Materials provided Block Start

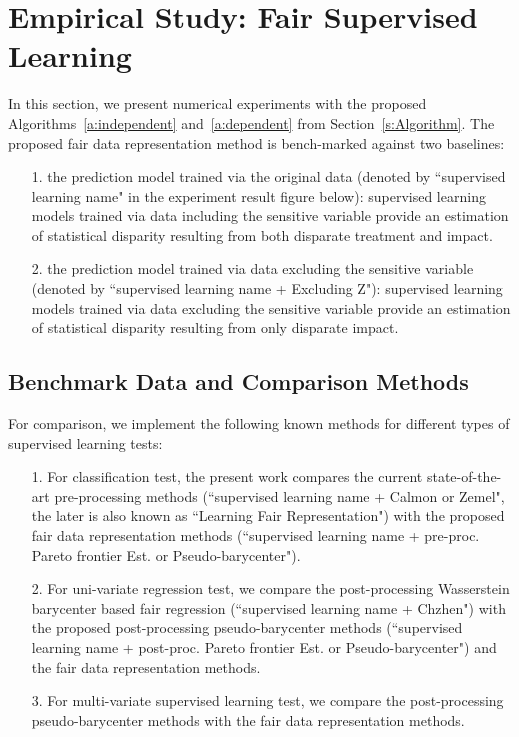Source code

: \documentclass[twoside,11pt]{article}
\begin{document}
\section{Empirical Study: Fair Supervised Learning}\label{s:Numerics}

In this section, we present numerical experiments with the proposed Algorithms~\ref{a:independent} and~\ref{a:dependent} from Section~\ref{s:Algorithm}. The proposed fair data representation method is bench-marked against two baselines:

\begin{itemize}
\setlength{\parsep}{-0.2ex}
\setlength{\itemsep}{-0.2ex}
\item[1.] the prediction model trained via the original data (denoted by ``supervised learning name" in the experiment result figure below): supervised learning models trained via data including the sensitive variable provide an estimation of statistical disparity resulting from both disparate treatment and impact.
\item[2.] the prediction model trained via data excluding the sensitive variable (denoted by ``supervised learning name + Excluding Z"): supervised learning models trained via data excluding the sensitive variable provide an estimation of statistical disparity resulting from only disparate impact.
\end{itemize}

\subsection{Benchmark Data and Comparison Methods}

For comparison, we implement the following known methods for different types of supervised learning tests:

\begin{itemize}
\setlength{\parsep}{-0.2ex}
\setlength{\itemsep}{-0.2ex}
\item[1.] For classification test, the present work compares the current state-of-the-art pre-processing methods \cite{calmon2017optimized, zemel2013learning} (``supervised learning name + Calmon or Zemel", the later is also known as ``Learning Fair Representation") with the proposed fair data representation methods (``supervised learning name + pre-proc. Pareto frontier Est. or Pseudo-barycenter").
\item[2.] For uni-variate regression test, we compare the post-processing Wasserstein barycenter based fair regression \cite{chzhen2020fair} (``supervised learning name + Chzhen") with the proposed post-processing pseudo-barycenter methods (``supervised learning name + post-proc. Pareto frontier Est. or Pseudo-barycenter") and the fair data representation methods.
\item[3.] For multi-variate supervised learning test, we compare the post-processing pseudo-barycenter methods with the fair data representation methods.
\end{itemize}
\end{document}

Materials provided Block End

Work instructions: Please write out only the lines from the one containing "with the fair data representation methods." to the end of the records above, exactly, both ends included.

Solution:
\item[3.] For multi-variate supervised learning test, we compare the post-processing pseudo-barycenter methods with the fair data representation methods.
\end{itemize}
\end{document}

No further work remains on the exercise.